#### Instructions to follow:
Only one stretch of the data is wanted: the line containing "important role, there", the line containing "require more attention, such", and every line between them, copied exactly.

[Records from a data collection]
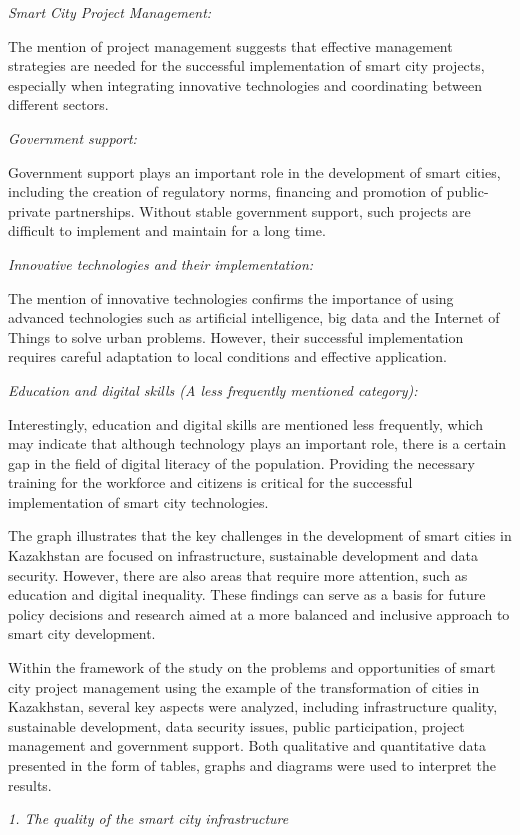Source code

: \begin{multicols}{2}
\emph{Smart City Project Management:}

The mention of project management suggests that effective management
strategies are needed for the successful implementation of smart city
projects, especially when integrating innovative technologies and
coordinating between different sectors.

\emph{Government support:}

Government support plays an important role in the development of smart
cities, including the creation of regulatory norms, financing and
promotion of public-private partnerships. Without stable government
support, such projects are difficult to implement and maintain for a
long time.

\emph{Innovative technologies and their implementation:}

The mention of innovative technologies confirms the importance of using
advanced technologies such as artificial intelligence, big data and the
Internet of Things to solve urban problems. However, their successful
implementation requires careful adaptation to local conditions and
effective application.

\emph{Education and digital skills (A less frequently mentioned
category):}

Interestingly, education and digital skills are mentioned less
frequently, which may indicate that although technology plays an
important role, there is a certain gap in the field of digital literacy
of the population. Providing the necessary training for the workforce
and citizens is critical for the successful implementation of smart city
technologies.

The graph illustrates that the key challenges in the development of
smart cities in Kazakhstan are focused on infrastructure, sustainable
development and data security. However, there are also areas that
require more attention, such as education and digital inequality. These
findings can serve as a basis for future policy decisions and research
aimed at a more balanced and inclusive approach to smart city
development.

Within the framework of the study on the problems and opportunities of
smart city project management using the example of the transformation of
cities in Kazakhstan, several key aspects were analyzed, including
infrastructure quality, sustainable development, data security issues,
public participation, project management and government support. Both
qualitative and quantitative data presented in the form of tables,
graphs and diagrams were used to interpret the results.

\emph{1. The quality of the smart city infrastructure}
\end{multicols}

#### Answer below:
important role, there is a certain gap in the field of digital literacy
of the population. Providing the necessary training for the workforce
and citizens is critical for the successful implementation of smart city
technologies.

The graph illustrates that the key challenges in the development of
smart cities in Kazakhstan are focused on infrastructure, sustainable
development and data security. However, there are also areas that
require more attention, such as education and digital inequality. These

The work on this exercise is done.